**Your goal**
Taking the entries below, transcribe only the lines starting with the one with "Get app settings from modules that need them" and going on through the one with "用C語言實作簡單功能的shell", exactly as written, without the pictures.

**Dataset excerpts**
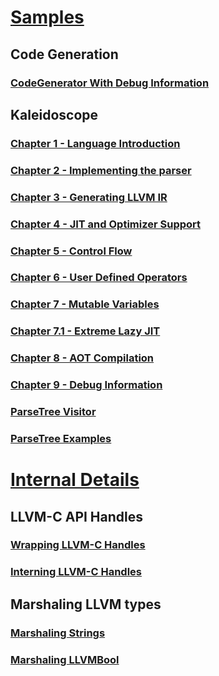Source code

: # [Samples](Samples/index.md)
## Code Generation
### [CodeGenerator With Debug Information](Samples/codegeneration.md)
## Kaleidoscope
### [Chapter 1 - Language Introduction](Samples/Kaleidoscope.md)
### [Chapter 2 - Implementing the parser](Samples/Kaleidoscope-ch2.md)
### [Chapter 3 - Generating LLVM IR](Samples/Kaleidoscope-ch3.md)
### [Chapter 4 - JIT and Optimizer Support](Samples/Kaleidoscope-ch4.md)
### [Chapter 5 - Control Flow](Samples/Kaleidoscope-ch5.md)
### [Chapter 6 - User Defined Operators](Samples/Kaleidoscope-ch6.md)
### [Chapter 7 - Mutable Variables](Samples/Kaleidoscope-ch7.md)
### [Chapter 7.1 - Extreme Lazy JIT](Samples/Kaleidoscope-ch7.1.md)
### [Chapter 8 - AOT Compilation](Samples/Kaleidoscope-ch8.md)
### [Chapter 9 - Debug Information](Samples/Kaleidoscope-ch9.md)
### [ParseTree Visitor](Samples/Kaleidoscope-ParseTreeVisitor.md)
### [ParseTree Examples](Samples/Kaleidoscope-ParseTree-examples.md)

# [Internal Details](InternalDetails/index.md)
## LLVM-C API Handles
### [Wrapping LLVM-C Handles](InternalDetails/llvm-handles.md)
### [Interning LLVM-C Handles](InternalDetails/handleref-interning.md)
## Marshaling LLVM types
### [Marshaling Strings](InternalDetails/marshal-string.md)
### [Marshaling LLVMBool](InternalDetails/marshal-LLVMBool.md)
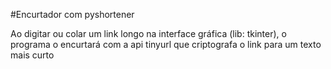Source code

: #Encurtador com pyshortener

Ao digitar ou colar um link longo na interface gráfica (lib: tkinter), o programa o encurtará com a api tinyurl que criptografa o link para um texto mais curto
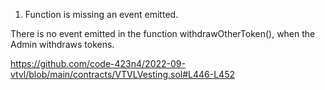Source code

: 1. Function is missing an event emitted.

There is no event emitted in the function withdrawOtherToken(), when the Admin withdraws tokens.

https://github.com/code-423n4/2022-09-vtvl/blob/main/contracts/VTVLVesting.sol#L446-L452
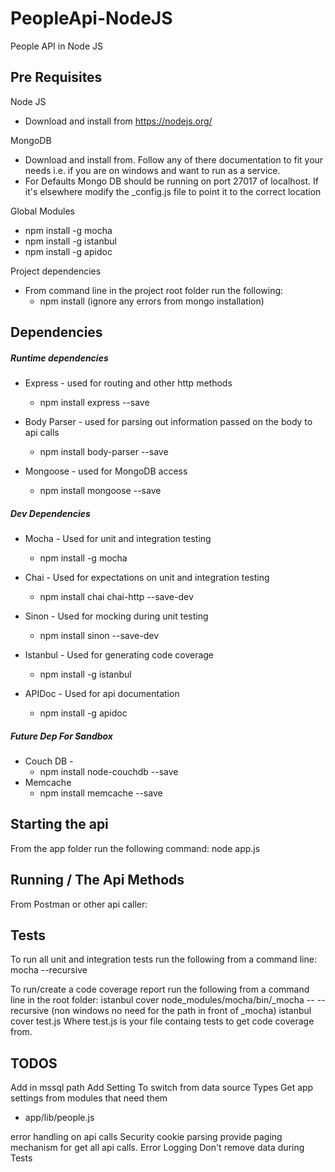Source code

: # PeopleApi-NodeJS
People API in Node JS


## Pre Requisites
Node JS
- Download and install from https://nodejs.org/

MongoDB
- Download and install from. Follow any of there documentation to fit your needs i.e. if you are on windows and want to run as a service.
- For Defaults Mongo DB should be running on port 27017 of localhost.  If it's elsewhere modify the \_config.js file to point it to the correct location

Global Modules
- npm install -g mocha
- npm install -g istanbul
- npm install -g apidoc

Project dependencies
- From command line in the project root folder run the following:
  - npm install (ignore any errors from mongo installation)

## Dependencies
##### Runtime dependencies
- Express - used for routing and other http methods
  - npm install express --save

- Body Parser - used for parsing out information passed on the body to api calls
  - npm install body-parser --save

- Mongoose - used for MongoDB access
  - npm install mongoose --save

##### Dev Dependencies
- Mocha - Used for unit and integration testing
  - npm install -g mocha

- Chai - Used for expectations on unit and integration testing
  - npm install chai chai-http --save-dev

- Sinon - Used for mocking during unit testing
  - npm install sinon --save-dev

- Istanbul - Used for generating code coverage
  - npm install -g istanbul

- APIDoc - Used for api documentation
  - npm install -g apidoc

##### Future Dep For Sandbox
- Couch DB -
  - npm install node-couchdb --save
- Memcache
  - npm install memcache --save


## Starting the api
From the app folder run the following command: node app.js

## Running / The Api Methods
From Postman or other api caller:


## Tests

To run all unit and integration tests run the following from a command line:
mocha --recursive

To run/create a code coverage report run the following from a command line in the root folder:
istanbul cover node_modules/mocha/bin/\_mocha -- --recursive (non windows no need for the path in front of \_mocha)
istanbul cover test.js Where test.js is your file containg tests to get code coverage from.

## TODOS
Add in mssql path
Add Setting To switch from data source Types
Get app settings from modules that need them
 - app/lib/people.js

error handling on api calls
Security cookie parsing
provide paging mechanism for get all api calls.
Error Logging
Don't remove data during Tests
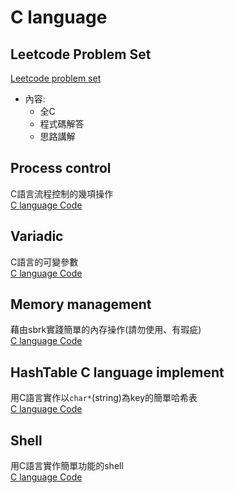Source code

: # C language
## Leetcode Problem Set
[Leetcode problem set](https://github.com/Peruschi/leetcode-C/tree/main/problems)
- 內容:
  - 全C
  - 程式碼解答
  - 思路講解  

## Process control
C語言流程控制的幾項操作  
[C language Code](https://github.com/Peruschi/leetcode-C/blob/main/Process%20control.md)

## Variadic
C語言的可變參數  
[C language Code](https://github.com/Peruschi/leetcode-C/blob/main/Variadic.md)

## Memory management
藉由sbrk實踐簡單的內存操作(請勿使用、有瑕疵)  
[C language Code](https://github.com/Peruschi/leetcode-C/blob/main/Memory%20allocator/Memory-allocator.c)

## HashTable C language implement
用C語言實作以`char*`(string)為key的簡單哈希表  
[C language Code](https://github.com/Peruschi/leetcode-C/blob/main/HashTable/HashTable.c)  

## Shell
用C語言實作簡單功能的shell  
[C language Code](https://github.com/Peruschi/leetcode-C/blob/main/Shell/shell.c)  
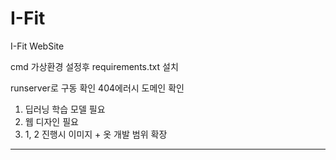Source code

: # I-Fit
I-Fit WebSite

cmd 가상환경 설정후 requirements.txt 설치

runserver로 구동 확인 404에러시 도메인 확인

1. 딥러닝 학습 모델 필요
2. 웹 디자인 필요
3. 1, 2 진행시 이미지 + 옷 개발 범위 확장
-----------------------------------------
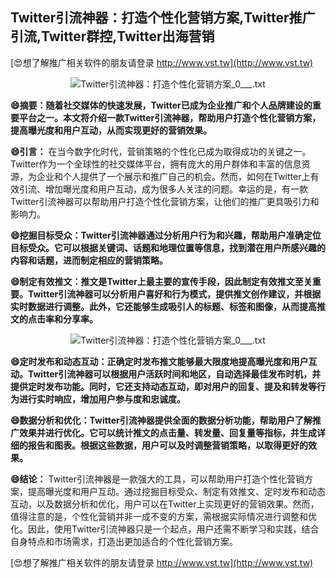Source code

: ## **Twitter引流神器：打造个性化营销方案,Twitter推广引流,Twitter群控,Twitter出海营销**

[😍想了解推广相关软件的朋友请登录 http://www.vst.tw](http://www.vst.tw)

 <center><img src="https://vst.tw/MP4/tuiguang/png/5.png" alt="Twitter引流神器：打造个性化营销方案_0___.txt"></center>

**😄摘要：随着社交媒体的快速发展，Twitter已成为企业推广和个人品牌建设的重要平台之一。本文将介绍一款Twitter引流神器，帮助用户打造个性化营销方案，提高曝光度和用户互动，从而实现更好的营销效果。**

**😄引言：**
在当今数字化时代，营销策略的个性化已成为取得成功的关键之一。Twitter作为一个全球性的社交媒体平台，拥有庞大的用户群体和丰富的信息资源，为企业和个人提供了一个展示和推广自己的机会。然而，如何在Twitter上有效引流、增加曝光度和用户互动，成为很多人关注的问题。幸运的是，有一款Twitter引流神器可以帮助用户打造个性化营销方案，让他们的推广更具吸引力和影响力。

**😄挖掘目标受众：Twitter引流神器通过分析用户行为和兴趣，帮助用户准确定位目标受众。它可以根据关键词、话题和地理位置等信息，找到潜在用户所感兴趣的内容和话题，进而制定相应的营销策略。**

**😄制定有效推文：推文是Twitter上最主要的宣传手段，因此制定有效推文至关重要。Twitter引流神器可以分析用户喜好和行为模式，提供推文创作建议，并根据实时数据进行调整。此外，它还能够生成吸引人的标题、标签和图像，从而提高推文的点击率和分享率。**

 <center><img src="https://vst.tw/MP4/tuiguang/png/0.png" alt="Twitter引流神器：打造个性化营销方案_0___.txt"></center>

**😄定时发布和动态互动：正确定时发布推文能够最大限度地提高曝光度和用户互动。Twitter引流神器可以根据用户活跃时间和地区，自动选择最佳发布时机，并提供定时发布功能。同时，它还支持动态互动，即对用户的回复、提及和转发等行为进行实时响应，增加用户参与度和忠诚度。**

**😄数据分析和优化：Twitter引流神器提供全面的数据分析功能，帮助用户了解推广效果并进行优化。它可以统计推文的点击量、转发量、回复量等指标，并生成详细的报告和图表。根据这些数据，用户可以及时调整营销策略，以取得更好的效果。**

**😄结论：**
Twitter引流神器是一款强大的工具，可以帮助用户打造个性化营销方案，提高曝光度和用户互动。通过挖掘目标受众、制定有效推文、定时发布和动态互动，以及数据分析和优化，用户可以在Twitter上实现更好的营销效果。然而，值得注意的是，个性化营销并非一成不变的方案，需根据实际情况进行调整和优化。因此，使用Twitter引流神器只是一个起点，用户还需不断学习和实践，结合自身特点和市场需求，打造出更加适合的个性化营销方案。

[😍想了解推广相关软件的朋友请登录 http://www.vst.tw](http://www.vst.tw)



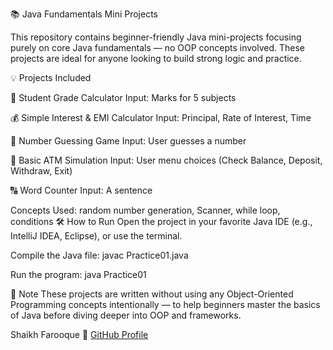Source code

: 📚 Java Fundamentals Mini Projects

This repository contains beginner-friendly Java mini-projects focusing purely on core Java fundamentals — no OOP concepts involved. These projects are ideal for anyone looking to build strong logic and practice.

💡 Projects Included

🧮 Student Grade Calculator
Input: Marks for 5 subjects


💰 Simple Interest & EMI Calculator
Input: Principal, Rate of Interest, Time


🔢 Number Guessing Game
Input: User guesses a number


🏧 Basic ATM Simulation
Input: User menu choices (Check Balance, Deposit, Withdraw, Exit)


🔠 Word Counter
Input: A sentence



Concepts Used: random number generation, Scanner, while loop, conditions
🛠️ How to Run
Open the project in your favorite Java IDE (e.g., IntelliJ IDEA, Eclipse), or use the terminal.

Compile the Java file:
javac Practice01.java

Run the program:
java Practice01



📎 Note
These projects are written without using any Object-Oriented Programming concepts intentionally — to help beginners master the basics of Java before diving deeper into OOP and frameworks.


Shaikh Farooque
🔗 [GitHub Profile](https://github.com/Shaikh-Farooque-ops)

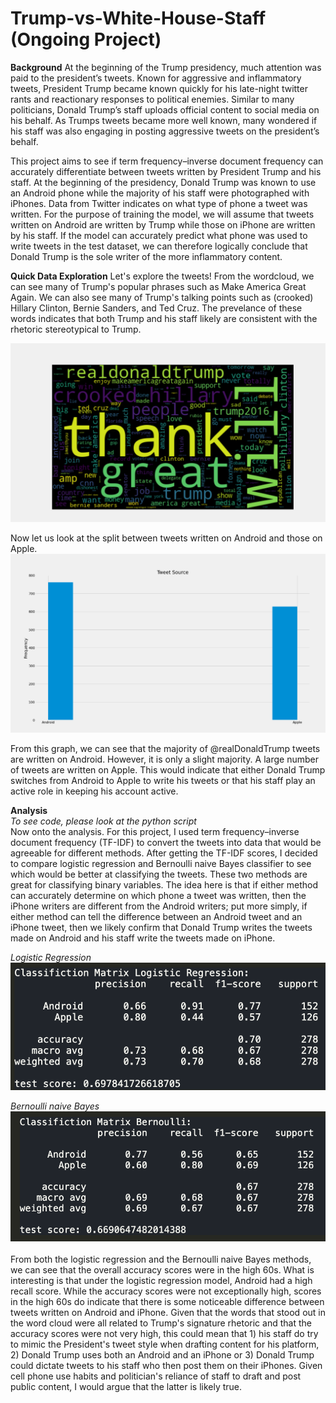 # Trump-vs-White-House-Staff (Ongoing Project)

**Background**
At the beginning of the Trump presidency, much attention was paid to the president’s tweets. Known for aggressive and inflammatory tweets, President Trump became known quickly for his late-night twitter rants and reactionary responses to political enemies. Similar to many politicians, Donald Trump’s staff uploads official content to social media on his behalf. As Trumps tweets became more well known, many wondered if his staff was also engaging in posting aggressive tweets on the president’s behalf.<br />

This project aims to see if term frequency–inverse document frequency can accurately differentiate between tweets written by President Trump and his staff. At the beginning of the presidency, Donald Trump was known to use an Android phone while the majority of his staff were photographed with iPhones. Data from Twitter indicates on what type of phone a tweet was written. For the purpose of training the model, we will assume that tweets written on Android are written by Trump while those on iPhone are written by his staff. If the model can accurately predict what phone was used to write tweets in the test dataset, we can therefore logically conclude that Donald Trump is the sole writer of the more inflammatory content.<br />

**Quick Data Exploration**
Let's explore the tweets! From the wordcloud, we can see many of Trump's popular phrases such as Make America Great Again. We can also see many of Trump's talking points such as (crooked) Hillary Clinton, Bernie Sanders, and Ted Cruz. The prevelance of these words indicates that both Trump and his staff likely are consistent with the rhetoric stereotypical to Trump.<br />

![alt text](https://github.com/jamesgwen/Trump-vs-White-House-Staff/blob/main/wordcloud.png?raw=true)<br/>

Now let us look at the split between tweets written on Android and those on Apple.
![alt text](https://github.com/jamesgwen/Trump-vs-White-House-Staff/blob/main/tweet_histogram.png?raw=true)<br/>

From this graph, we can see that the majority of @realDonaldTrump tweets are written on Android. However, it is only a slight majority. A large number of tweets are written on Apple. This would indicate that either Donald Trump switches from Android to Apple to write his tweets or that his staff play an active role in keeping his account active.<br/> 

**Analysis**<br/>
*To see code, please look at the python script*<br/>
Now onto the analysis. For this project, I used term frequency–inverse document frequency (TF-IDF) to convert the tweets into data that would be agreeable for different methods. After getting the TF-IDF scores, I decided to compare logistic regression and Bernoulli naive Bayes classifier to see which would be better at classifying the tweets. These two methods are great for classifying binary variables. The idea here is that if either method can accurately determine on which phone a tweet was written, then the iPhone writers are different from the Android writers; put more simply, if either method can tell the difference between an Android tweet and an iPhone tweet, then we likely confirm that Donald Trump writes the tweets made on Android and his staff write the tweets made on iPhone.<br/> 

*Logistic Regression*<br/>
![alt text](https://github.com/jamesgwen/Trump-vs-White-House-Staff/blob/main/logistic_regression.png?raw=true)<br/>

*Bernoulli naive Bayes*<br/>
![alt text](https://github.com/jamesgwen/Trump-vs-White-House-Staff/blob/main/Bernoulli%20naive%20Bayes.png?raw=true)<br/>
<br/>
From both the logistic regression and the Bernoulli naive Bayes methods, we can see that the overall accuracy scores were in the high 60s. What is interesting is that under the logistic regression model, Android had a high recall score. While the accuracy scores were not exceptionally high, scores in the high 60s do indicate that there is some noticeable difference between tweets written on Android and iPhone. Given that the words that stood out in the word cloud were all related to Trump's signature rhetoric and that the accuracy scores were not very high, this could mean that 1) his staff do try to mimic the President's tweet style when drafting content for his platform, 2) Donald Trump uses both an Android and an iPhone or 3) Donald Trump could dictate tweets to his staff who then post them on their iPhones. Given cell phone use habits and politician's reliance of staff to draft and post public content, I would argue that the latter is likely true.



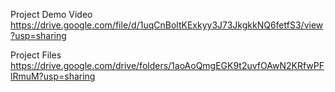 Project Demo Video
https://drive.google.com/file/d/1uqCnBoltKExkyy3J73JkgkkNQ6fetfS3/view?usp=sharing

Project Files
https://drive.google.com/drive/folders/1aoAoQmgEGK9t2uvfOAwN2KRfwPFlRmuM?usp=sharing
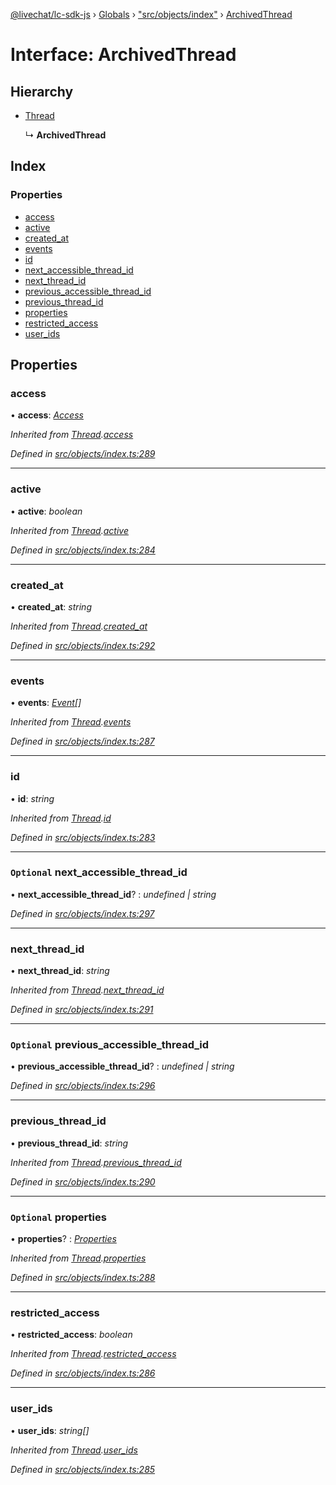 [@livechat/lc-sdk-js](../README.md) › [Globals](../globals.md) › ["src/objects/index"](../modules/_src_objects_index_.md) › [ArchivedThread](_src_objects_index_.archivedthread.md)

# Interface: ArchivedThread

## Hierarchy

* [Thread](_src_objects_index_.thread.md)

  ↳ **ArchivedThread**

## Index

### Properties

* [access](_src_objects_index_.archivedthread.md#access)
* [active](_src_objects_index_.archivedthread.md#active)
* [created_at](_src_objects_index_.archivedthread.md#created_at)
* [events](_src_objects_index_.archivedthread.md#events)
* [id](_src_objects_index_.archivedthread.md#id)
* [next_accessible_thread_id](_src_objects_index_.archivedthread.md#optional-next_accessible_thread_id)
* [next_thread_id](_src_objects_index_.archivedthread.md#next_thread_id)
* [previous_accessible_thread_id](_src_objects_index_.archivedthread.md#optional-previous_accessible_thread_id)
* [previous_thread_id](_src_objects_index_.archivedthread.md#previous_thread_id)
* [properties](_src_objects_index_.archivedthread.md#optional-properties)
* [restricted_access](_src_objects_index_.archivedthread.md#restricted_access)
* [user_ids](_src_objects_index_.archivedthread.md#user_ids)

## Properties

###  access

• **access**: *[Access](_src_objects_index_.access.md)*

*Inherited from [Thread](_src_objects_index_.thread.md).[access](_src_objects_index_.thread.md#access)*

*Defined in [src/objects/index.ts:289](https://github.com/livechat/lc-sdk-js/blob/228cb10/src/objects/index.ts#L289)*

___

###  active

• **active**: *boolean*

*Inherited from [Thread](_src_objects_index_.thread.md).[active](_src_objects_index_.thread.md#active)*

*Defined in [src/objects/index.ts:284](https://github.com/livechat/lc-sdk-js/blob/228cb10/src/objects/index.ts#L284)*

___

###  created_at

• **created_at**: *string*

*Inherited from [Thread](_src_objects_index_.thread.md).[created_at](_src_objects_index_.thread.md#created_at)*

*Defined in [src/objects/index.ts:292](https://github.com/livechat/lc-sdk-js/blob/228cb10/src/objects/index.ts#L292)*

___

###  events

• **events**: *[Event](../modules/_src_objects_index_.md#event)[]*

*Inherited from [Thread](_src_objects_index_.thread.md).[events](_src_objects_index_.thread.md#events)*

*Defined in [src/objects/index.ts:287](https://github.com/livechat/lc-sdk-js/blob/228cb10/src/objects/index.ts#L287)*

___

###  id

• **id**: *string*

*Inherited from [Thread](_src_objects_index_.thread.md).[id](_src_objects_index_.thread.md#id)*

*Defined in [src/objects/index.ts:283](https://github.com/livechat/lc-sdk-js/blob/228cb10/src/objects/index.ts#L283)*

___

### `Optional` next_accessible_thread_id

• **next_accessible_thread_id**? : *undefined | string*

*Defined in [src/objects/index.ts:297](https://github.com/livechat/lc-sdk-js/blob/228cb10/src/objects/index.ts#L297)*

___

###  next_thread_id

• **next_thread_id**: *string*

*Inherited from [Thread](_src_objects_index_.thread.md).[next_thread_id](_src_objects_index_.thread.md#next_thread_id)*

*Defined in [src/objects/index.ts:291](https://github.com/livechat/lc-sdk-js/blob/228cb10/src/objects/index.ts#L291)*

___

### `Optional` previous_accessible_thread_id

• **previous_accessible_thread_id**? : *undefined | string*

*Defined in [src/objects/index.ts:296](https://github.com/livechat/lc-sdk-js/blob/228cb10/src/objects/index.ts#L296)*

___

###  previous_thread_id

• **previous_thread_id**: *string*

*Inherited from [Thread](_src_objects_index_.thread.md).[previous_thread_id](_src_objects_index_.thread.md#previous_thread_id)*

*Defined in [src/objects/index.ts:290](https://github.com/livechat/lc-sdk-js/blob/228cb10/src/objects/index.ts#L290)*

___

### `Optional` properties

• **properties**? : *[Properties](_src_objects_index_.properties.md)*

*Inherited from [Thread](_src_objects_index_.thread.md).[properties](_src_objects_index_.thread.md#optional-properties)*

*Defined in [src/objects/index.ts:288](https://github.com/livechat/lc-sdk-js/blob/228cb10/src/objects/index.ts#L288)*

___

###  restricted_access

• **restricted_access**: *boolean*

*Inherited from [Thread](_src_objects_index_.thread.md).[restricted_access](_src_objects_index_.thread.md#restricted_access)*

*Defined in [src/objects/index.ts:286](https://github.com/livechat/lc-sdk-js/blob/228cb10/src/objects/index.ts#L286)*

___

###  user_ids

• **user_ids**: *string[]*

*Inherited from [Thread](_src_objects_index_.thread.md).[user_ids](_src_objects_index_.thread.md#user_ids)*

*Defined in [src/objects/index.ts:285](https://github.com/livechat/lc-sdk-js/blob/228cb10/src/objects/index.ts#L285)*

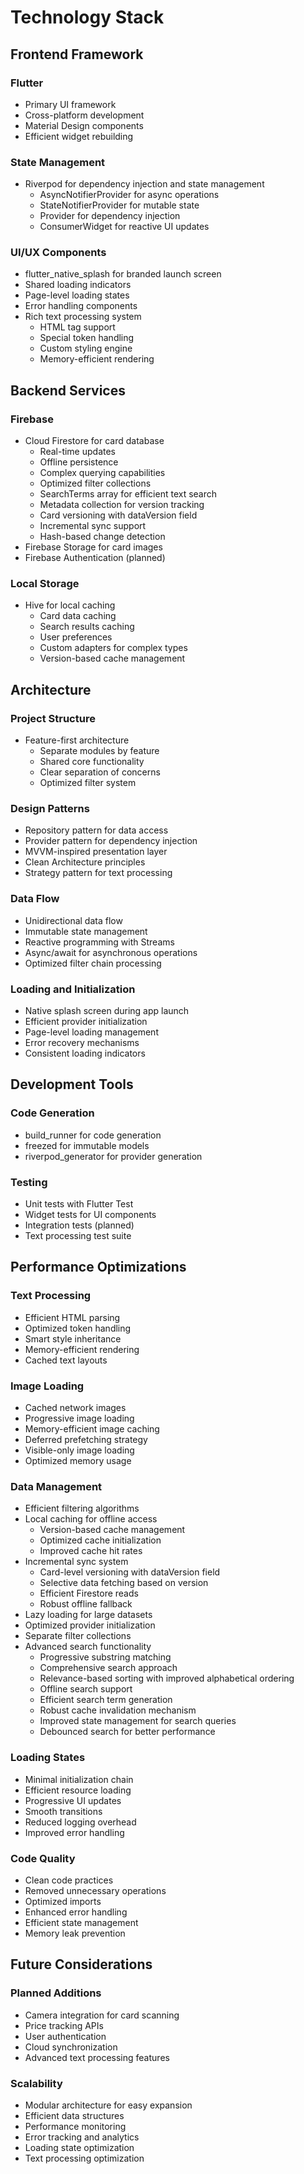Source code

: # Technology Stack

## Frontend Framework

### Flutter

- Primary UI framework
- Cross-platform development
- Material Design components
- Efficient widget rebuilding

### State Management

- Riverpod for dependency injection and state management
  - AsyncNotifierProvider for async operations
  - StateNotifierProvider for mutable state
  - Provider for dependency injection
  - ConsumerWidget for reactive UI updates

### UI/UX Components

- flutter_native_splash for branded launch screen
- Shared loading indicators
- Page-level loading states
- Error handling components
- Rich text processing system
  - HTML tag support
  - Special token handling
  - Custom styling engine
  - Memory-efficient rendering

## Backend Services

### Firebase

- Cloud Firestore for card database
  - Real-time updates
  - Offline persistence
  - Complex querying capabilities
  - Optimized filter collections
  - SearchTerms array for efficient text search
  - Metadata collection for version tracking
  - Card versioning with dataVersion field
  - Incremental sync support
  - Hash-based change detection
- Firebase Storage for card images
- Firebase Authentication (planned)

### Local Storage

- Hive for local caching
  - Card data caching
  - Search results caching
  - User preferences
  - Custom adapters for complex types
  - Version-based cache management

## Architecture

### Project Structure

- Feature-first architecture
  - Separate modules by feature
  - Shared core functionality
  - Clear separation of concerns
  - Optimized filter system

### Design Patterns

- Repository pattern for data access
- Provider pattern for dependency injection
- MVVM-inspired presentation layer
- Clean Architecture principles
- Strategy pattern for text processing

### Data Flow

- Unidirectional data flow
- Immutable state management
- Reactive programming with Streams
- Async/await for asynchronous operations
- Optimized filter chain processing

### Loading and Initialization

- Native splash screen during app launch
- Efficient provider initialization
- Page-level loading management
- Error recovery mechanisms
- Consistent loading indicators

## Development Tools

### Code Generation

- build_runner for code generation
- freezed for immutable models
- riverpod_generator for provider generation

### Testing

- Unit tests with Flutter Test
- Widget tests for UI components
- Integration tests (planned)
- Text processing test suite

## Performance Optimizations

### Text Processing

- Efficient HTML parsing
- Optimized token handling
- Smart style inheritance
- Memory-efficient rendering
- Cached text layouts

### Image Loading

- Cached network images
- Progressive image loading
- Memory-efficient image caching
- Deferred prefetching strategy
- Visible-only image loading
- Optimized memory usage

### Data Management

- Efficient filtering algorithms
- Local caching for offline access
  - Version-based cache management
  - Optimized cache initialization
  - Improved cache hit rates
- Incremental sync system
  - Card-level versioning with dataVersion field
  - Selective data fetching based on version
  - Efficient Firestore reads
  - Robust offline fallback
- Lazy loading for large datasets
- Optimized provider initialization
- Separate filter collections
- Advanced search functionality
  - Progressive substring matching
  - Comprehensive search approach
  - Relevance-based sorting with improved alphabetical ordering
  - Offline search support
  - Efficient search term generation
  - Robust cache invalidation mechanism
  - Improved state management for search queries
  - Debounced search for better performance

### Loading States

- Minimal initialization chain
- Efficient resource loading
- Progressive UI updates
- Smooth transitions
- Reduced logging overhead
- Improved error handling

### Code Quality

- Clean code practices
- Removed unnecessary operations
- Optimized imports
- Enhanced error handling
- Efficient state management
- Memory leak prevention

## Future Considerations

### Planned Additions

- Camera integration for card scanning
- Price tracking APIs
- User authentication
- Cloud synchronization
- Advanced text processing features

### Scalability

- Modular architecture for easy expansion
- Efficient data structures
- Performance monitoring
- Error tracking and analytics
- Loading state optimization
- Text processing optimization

**Result for this exercise**
Get app settings from modules that need them
 - app/lib/people.js

error handling on api calls
Security cookie parsing
provide paging mechanism for get all api calls.
Error Logging
Don't remove data during Tests
Source code

: # C language
## Leetcode Problem Set
[Leetcode problem set](https://github.com/Peruschi/leetcode-C/tree/main/problems)
- 內容:
  - 全C
  - 程式碼解答
  - 思路講解  

## Process control
C語言流程控制的幾項操作  
[C language Code](https://github.com/Peruschi/leetcode-C/blob/main/Process%20control.md)

## Variadic
C語言的可變參數  
[C language Code](https://github.com/Peruschi/leetcode-C/blob/main/Variadic.md)

## Memory management
藉由sbrk實踐簡單的內存操作(請勿使用、有瑕疵)  
[C language Code](https://github.com/Peruschi/leetcode-C/blob/main/Memory%20allocator/Memory-allocator.c)

## HashTable C language implement
用C語言實作以`char*`(string)為key的簡單哈希表  
[C language Code](https://github.com/Peruschi/leetcode-C/blob/main/HashTable/HashTable.c)  

## Shell
用C語言實作簡單功能的shell  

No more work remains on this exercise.